(Records shown begins)
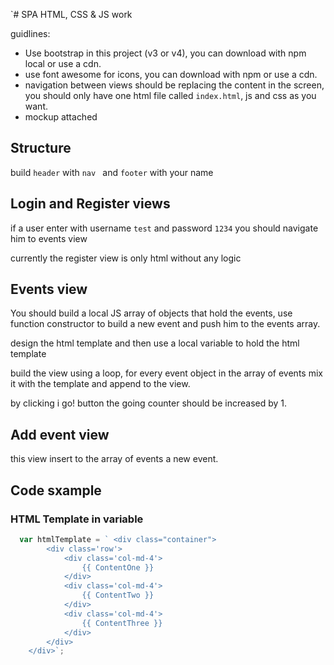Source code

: `# SPA HTML, CSS & JS work

guidlines:
- Use bootstrap in this project (v3 or v4), you can download with npm local or use a cdn.
- use font awesome for icons,  you can download with npm or use a cdn.
- navigation between views should be replacing the content in the screen, you should only have one html file called `index.html`, js and css as you want.
- mockup attached

## Structure
build `header` with `nav ` and `footer` with your name

## Login and Register views
if a user enter with username `test` and password `1234` you should navigate him to events view

currently the register view is only html without any logic

## Events view
You should build a local JS array of objects that hold the events, use function constructor to build a new event and push him to the events array.

design the html template and then use a local variable to hold the html template

build the view using a loop, for every event object in the array of events mix it with the template and append to the view.

by clicking i go! button the going counter should be increased by 1.

## Add event view
this view insert to the array of events a new event.

## Code sxample
### HTML Template in variable
```javascript
  var htmlTemplate = ` <div class="container">
        <div class='row'>
            <div class='col-md-4'>
                {{ ContentOne }}
            </div>
            <div class='col-md-4'>
                {{ ContentTwo }}
            </div>
            <div class='col-md-4'>
                {{ ContentThree }}
            </div>
        </div>
    </div>`;
```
(Records shown ends)
Task requirements: A verbatim transcript of the material above, with images dropped, is the expected output.

Answer for the task:
Source code

: `# SPA HTML, CSS & JS work

guidlines:
- Use bootstrap in this project (v3 or v4), you can download with npm local or use a cdn.
- use font awesome for icons,  you can download with npm or use a cdn.
- navigation between views should be replacing the content in the screen, you should only have one html file called `index.html`, js and css as you want.
- mockup attached

## Structure
build `header` with `nav ` and `footer` with your name

## Login and Register views
if a user enter with username `test` and password `1234` you should navigate him to events view

currently the register view is only html without any logic

## Events view
You should build a local JS array of objects that hold the events, use function constructor to build a new event and push him to the events array.

design the html template and then use a local variable to hold the html template

build the view using a loop, for every event object in the array of events mix it with the template and append to the view.

by clicking i go! button the going counter should be increased by 1.

## Add event view
this view insert to the array of events a new event.

## Code sxample
### HTML Template in variable
```javascript
  var htmlTemplate = ` <div class="container">
        <div class='row'>
            <div class='col-md-4'>
                {{ ContentOne }}
            </div>
            <div class='col-md-4'>
                {{ ContentTwo }}
            </div>
            <div class='col-md-4'>
                {{ ContentThree }}
            </div>
        </div>
    </div>`;
```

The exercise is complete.